What you have to do
From the line with "by project number." through the line with "You are welcome", repeat the entries verbatim, both end lines included, and add nothing.

Record set

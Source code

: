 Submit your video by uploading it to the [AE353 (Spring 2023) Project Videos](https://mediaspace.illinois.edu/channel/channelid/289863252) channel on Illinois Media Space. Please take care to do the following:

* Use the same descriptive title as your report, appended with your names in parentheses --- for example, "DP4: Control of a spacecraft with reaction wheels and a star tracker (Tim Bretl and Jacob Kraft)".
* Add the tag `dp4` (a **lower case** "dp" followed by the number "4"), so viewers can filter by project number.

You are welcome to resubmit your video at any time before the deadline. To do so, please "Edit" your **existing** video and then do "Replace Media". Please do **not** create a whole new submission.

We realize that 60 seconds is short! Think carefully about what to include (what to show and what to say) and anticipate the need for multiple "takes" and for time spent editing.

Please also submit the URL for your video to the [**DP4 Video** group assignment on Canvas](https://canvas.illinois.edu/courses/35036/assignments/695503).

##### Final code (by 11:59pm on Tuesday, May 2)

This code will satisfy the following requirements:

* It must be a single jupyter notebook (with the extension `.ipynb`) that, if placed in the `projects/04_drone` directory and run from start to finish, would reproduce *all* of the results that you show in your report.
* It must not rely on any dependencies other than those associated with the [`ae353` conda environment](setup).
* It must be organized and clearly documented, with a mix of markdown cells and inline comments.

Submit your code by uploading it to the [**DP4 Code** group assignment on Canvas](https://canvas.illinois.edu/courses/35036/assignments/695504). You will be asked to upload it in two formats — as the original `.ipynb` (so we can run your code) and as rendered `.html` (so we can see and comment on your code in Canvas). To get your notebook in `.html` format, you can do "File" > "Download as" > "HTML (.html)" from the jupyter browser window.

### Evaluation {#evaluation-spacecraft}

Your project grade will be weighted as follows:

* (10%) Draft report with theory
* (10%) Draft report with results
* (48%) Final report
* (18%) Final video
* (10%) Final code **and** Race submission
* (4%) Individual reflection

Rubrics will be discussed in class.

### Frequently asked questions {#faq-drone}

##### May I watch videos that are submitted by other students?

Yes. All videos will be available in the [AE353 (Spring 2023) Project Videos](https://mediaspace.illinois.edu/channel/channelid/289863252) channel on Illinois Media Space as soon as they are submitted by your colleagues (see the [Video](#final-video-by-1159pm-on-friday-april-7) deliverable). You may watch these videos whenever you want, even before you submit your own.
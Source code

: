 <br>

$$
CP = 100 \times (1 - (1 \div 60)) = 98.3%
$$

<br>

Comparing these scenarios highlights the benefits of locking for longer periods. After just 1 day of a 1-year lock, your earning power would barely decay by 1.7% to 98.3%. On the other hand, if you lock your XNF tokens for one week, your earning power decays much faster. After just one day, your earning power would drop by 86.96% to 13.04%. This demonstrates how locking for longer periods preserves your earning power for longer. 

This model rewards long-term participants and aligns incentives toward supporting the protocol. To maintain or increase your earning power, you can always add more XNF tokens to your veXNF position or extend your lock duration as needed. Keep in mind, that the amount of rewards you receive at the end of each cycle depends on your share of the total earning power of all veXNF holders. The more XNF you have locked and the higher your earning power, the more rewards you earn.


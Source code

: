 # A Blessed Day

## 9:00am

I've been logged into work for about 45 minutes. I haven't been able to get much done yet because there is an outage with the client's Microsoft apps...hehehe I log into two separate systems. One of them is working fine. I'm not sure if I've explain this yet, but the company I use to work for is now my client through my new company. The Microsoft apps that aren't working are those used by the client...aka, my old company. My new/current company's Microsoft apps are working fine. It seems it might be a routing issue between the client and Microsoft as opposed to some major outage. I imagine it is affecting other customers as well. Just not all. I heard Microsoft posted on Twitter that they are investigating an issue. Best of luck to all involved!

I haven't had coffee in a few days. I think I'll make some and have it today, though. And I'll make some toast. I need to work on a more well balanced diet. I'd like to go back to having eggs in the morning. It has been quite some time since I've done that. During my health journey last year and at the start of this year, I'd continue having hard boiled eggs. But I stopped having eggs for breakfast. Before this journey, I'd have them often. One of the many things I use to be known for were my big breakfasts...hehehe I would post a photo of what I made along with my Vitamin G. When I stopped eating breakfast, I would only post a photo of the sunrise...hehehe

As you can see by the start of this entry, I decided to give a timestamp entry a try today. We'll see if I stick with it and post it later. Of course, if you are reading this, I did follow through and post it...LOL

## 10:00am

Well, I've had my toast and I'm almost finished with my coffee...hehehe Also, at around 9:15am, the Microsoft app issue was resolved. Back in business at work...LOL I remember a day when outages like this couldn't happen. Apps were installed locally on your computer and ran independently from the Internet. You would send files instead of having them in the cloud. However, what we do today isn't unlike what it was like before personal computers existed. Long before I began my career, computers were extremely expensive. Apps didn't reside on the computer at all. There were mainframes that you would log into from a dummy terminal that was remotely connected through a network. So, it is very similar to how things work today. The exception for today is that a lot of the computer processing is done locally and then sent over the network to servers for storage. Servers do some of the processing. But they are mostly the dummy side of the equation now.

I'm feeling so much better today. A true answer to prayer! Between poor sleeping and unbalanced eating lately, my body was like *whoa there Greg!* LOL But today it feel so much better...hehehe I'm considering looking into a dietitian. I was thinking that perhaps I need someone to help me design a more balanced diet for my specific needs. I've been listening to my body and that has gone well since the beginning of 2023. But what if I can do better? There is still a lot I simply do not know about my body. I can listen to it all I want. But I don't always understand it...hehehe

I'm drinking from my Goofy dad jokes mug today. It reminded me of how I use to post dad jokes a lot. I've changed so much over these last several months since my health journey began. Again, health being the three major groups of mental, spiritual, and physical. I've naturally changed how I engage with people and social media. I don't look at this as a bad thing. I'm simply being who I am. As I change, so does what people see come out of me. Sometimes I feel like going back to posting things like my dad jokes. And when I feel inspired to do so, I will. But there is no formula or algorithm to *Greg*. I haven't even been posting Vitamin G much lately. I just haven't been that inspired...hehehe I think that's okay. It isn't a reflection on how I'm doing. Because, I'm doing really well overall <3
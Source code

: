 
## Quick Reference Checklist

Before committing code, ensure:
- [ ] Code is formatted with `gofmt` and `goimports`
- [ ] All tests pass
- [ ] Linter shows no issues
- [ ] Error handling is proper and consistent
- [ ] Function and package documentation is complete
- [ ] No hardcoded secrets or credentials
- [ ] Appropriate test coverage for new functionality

Reply
* Add the tag `dp4` (a **lower case** "dp" followed by the number "4"), so viewers can filter by project number.

You are welcome to resubmit your video at any time before the deadline. To do so, please "Edit" your **existing** video and then do "Replace Media". Please do **not** create a whole new submission.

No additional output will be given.